Gets even simpler when using ES6 syntax:

var pgp = require('pg-promise')();
var conString = "postgres://username:password@server/database";
var db = pgp(conString);

function poll() {
    db.tx(t=>t.func('get_jobs'))
        .then(jobs=> {
            // process the jobs
        })
        .catch(error=> {
            // error
        });

    setTimeout(poll, 55);
}

poll(); // start polling

The only thing that I didn't quite understand in your example - the use of a transaction to execute a single SELECT. This is not what transactions are generally for, as you are not changing any data. I assume you were trying to shrink a real piece of code you had that changes some data also.

In case you don't need a transaction, your code can be further reduced to:

var pgp = require('pg-promise')();
var conString = "postgres://username:password@server/database";
var db = pgp(conString);

function poll() {
    db.func('get_jobs')
        .then(jobs=> {
            // process the jobs
        })
        .catch(error=> {
            // error
        });

    setTimeout(poll, 55);
}

poll(); // start polling

UPDATE

It would be a dangerous approach, however, not to control the end of the previous request, which also may create memory/connection issues.

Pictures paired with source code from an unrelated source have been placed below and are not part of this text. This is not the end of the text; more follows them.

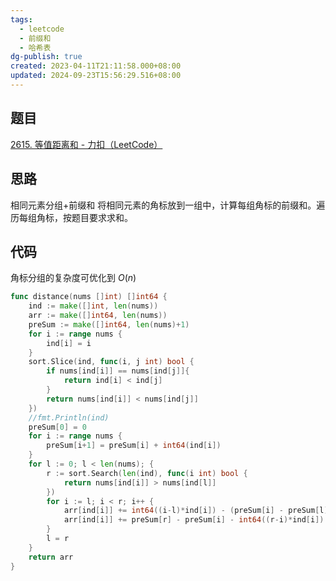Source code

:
 ```yaml
---
tags:
  - leetcode
  - 前缀和
  - 哈希表
dg-publish: true
created: 2023-04-11T21:11:58.000+08:00
updated: 2024-09-23T15:56:29.516+08:00
---
```

## 题目
[2615. 等值距离和 - 力扣（LeetCode）](https://leetcode.cn/problems/sum-of-distances/)
## 思路
相同元素分组+前缀和
将相同元素的角标放到一组中，计算每组角标的前缀和。遍历每组角标，按题目要求求和。
## 代码
角标分组的复杂度可优化到 $O(n)$
```go
func distance(nums []int) []int64 {
	ind := make([]int, len(nums))
	arr := make([]int64, len(nums))
	preSum := make([]int64, len(nums)+1)
	for i := range nums {
		ind[i] = i
	}
	sort.Slice(ind, func(i, j int) bool {
        if nums[ind[i]] == nums[ind[j]]{
            return ind[i] < ind[j]
        }
		return nums[ind[i]] < nums[ind[j]]
	})
	//fmt.Println(ind)
	preSum[0] = 0
	for i := range nums {
		preSum[i+1] = preSum[i] + int64(ind[i])
	}
	for l := 0; l < len(nums); {
		r := sort.Search(len(ind), func(i int) bool {
			return nums[ind[i]] > nums[ind[l]]
		})
		for i := l; i < r; i++ {
			arr[ind[i]] += int64((i-l)*ind[i]) - (preSum[i] - preSum[l])
			arr[ind[i]] += preSum[r] - preSum[i] - int64((r-i)*ind[i])
        }
		l = r
	}
	return arr
}
```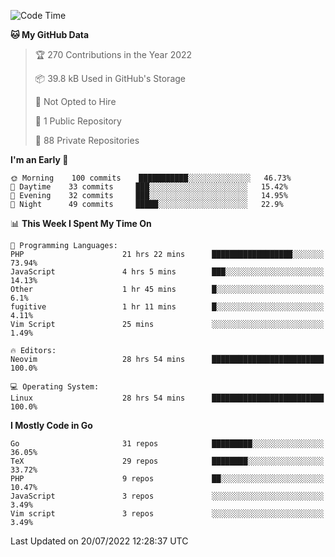 
<!--START_SECTION:waka-->
![Code Time](http://img.shields.io/badge/Code%20Time-0%20secs-blue)

**🐱 My GitHub Data** 

> 🏆 270 Contributions in the Year 2022
 > 
> 📦 39.8 kB Used in GitHub's Storage 
 > 
> 🚫 Not Opted to Hire
 > 
> 📜 1 Public Repository 
 > 
> 🔑 88 Private Repositories  
 > 
**I'm an Early 🐤** 

```text
🌞 Morning    100 commits    ███████████░░░░░░░░░░░░░░   46.73% 
🌆 Daytime    33 commits     ███░░░░░░░░░░░░░░░░░░░░░░   15.42% 
🌃 Evening    32 commits     ███░░░░░░░░░░░░░░░░░░░░░░   14.95% 
🌙 Night      49 commits     █████░░░░░░░░░░░░░░░░░░░░   22.9%

```


📊 **This Week I Spent My Time On** 

```text
💬 Programming Languages: 
PHP                      21 hrs 22 mins      ██████████████████░░░░░░░   73.94% 
JavaScript               4 hrs 5 mins        ███░░░░░░░░░░░░░░░░░░░░░░   14.13% 
Other                    1 hr 45 mins        █░░░░░░░░░░░░░░░░░░░░░░░░   6.1% 
fugitive                 1 hr 11 mins        █░░░░░░░░░░░░░░░░░░░░░░░░   4.11% 
Vim Script               25 mins             ░░░░░░░░░░░░░░░░░░░░░░░░░   1.49%

🔥 Editors: 
Neovim                   28 hrs 54 mins      █████████████████████████   100.0%

💻 Operating System: 
Linux                    28 hrs 54 mins      █████████████████████████   100.0%

```

**I Mostly Code in Go** 

```text
Go                       31 repos            █████████░░░░░░░░░░░░░░░░   36.05% 
TeX                      29 repos            ████████░░░░░░░░░░░░░░░░░   33.72% 
PHP                      9 repos             ██░░░░░░░░░░░░░░░░░░░░░░░   10.47% 
JavaScript               3 repos             ░░░░░░░░░░░░░░░░░░░░░░░░░   3.49% 
Vim script               3 repos             ░░░░░░░░░░░░░░░░░░░░░░░░░   3.49%

```



 Last Updated on 20/07/2022 12:28:37 UTC
<!--END_SECTION:waka-->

A safe approach should be:

function poll() {
    db.tx(t=>t.func('get_jobs'))
        .then(jobs=> {
            // process the jobs

            setTimeout(poll, 55);
        })
        .catch(error=> {
            // error

            setTimeout(poll, 55);
        });
}

Use CTEs to create partial result sets instead of temp tables.

CREATE OR REPLACE FUNCTION get_jobs (
) RETURNS TABLE (
  ...
) AS 
$BODY$
DECLARE 
  _nowstamp bigint; 
BEGIN

  -- take the current unix server time in ms
  _nowstamp := (select extract(epoch from now()) * 1000)::bigint;  

  RETURN query (

    --  1. get the jobs that are due
    WITH jobs AS (

      select ...
      from really_big_table_1 
      where job_time < _nowstamp;

    --  2. get other stuff attached to those jobs
    ), jobs_extra AS (

      select ...
      from really_big_table_2 r
        inner join jobs j on r.id = j.some_id

    ) 

    -- 3. return the final result with a join to a third big table
    select je.id, ...
    from jobs_extra je
      left join really_big_table_3 r on je.id = r.id
    group by je.id

  );

END
$BODY$ LANGUAGE plpgsql VOLATILE;

The planner will evaluate each block in sequence the way I wanted to achieve with temp tables.

I know this doesn't directly solve the memory leak issue (I'm pretty sure there's something wrong with Postgres' implementation of them, at least the way they manifest on the RDS configuration).

However, the query works, it is query planned the way I was intending and the memory usage is stable now after 3 days of running the job and my server doesn't crash.

I didn't change the node code at all.